Resonansi yang menjadi judul gema hati ini adalah berupaya membayar desakan yang menyesakkan dengan mencoba memberi nilai senyum pada sejumlah halte, sejumlah pemberhentian ketika aku harus menapakinya. Bayaran itu tidaklah menjadikan diri sebagai kondektur tanpa kendaraan, hanya berupaya mengedepankan suara bahwa nilai yang diperdengarkan adalah untuk memotret patron yang selalu menjadi baju berlabel sistem.

Aku tidak lagi mengedepankan itu apalagi membahasnya.
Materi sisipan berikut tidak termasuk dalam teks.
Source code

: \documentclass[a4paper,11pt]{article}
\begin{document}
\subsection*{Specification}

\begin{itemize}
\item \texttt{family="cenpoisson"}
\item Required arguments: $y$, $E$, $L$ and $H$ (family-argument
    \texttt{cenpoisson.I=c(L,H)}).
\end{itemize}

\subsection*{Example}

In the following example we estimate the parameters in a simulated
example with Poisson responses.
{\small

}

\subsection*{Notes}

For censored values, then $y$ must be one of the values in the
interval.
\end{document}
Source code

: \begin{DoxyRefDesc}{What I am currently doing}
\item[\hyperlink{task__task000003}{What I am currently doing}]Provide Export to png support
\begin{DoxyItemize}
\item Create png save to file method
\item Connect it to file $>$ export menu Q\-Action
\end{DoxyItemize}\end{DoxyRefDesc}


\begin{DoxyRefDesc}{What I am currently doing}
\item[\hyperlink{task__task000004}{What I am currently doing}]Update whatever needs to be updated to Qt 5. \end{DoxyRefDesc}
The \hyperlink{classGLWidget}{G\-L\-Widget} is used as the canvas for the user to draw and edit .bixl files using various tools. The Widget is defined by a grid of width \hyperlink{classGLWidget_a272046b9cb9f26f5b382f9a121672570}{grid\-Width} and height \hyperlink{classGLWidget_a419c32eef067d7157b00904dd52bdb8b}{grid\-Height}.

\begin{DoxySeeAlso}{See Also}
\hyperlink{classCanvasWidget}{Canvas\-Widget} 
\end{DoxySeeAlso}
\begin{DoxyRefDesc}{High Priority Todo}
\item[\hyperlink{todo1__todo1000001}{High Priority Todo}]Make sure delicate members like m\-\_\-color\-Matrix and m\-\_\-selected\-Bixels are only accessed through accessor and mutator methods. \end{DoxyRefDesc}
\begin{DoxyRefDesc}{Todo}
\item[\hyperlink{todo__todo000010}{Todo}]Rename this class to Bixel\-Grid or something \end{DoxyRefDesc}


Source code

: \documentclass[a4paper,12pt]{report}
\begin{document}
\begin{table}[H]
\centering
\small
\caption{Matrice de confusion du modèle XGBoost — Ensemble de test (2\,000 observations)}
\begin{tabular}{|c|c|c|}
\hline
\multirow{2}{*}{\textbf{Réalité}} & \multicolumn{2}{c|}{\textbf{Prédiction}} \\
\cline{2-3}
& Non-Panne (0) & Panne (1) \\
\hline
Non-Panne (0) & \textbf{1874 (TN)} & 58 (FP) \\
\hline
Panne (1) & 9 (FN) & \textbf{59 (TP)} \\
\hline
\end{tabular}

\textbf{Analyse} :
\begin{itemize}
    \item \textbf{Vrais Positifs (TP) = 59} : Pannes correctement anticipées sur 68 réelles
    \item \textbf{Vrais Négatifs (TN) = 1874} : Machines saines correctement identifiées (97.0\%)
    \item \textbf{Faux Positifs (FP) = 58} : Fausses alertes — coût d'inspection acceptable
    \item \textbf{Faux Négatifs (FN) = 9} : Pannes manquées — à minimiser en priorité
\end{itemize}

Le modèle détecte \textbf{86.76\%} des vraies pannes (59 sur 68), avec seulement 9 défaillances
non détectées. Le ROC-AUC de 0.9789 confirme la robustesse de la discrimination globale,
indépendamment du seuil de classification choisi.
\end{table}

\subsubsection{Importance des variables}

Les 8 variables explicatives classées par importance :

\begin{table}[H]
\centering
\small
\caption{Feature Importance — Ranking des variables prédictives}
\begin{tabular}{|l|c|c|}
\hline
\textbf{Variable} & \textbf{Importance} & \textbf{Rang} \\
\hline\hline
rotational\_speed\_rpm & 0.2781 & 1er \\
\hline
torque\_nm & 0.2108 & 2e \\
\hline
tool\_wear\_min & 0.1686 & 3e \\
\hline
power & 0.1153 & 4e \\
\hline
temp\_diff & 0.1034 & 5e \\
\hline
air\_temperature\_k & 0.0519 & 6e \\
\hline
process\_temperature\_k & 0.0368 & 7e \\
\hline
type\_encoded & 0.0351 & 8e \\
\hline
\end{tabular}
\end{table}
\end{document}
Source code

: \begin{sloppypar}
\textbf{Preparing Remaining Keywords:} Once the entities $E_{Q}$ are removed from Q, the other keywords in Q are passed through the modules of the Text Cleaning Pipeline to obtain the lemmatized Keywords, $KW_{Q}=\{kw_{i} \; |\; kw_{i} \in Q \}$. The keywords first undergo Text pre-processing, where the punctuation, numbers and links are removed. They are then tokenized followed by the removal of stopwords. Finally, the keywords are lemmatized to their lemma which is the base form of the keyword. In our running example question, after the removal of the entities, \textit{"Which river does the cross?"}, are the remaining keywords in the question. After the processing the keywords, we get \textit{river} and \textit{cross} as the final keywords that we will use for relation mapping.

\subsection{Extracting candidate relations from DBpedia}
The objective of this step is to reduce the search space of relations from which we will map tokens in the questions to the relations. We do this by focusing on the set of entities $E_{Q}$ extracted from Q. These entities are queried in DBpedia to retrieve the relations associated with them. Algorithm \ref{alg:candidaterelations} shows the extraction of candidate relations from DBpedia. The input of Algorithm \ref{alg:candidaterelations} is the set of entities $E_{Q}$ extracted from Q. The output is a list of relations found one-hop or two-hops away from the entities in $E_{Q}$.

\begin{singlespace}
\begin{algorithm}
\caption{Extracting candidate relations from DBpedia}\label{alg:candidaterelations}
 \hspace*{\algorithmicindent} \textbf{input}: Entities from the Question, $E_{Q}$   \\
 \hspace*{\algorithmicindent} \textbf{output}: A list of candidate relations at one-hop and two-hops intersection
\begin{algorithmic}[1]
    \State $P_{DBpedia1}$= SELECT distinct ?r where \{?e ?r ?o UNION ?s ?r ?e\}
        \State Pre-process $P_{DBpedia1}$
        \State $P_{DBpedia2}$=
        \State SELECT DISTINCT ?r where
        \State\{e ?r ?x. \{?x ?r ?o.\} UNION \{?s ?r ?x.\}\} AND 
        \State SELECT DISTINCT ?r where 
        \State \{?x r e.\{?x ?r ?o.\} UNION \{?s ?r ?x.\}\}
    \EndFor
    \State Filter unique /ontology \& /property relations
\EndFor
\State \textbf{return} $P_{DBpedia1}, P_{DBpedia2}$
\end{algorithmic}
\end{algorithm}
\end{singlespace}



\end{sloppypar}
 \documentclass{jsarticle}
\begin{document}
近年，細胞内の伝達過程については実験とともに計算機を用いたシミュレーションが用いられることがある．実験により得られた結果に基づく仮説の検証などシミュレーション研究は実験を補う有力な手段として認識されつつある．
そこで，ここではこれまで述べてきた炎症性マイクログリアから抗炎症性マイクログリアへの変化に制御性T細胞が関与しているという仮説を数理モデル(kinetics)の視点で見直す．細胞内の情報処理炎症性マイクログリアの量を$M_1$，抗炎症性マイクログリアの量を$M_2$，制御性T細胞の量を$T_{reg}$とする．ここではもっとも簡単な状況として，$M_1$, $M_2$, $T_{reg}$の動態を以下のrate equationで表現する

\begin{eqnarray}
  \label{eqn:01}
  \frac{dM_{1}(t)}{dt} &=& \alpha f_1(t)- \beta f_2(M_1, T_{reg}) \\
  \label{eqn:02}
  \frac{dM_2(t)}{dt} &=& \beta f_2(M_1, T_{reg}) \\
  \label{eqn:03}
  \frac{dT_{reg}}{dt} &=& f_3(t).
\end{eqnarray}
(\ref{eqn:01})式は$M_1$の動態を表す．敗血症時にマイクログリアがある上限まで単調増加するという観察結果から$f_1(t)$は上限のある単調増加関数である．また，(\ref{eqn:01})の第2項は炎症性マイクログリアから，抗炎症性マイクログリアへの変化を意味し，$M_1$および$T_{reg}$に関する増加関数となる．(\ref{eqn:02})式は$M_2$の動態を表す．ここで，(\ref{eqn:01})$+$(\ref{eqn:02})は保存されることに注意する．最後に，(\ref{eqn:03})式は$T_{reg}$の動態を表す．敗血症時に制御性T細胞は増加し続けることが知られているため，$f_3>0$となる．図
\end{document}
Aku hanya mencoba menghitung berapa jumlah pesimpangan yang bakal dilalui, berapa waktu yang diperlukan untuk sampai di pertigaan decision. Dan itu adalah bagian dari analisis resonansi yang mengemuka sampai mejelang titik temu untuk dilipat, digunting dan ditaburkan pada pasir pantai.

Sampai kemudian ada kapal yang merapat
Sampai kemudian ada jemputan yang menjabat
Sampai kemudian ada tangga untuk menjelang
Sampai kemudian ada selat untuk dilayarkan

(Menyelesaikan episode kamis dengan memfinalkan segala yang menjadi target hari ini, dan semuanya berjalan dengan ramah aini, ramah hati dan ramah bathin).
*****


Wednesday, June 20, 2007

Dan Kita pun

Bersua lagi dengan sobat-sobat milis yang membentangkan nilai silaturrahmi dan pertemanan yang demikian akrab, untuk merealisasikan janji yang punya hajat, ya selamat aja deh, dan selama itu menjadi ungkapan rasa syukur maka nilai berkahnya adalah semakin bersinarnya kamar hati dan cahaya mata.

Dan kita pun bersenda gurau
Dan kita pun bercengkerama
Dan kita pun tertawa bersama
Dan kita pun menyantap bersama
Sekaligus memastikan bahwa episode cerita terus saja bergulir tanpa harus menyatakan sudah sampai di bagian berapakah kisah cerita yang disenandungkan.

(Thanks to group milis yang mampu menghantar keramaian suasana dan kedamaian hati, spesial tuk yang punya gawean, moga menjadi sinar mentari jam sepuluh yang menghangatkan hari dan hati.)
****

Tuesday, June 19, 2007

Kira-kira Begini

Kira-kira begini gambarannya : Seolah menjadi presenter tetapi tidak ada pemirsanya, paling juga lingkungan yang memang sudah menjadi habitatnya, paling juga person yang sudah menjadi kru tanpa surat keputusan, paling juga gitu-gitu aja, dengan hobby suka menyetir ke arah kelabu hatinya.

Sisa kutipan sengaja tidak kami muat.